The reviewer who said "Citizen Kane it ain't" got it right. This is lowbrow stuff to be sure, but for what it is, Haas demonstrates a surprisingly keen eye for both dialogue and characterization, two things supremely lacking in the cheaper and lesser BAIT produced a few years later. Best of all, this is a highly entertaining ride, with a solid and credible performance by Haas as the pigeon who all but begs for a plucking until he sees the light (or rather hears the dark) when he overhears the plotting and venomous bile directed at him by his conniving and venal wife, who believes him to be deaf.Trumping all however is the bravura dominatrixesque performance of Ms. Michaels as the throaty pointy-bra'ed femme fatale.

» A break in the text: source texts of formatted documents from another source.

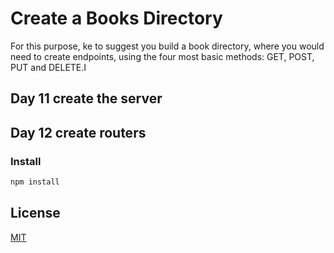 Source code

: # Create a Books Directory 
For this purpose, ke to suggest you build a book directory, 
where you would need to create endpoints, using the four 
most basic methods: GET, POST, PUT and DELETE.I

## Day 11 create the server
## Day 12 create routers

### Install
```bash
npm install
```

## License
[MIT](https://choosealicense.com/licenses/mit/)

Here's one of the few broads I've ever come across who might be able to actually compete with Ann Savage's mouthy and devouring DETOUR chippie for supremacy over a castrated male race. And leave the male species begging for more.Also in the movie's favor is a reasonably tight storyline which features some nice twists and reveals with great gusto the true depths of treachery to which Michaels gleefully stoops to get her $7300 out of Haas. Again, this isn't DOUBLE INDEMNITY and it certainly isn't Shakespeare but it's charmingly pulpy and has an agreeably creamy evil nougat centre.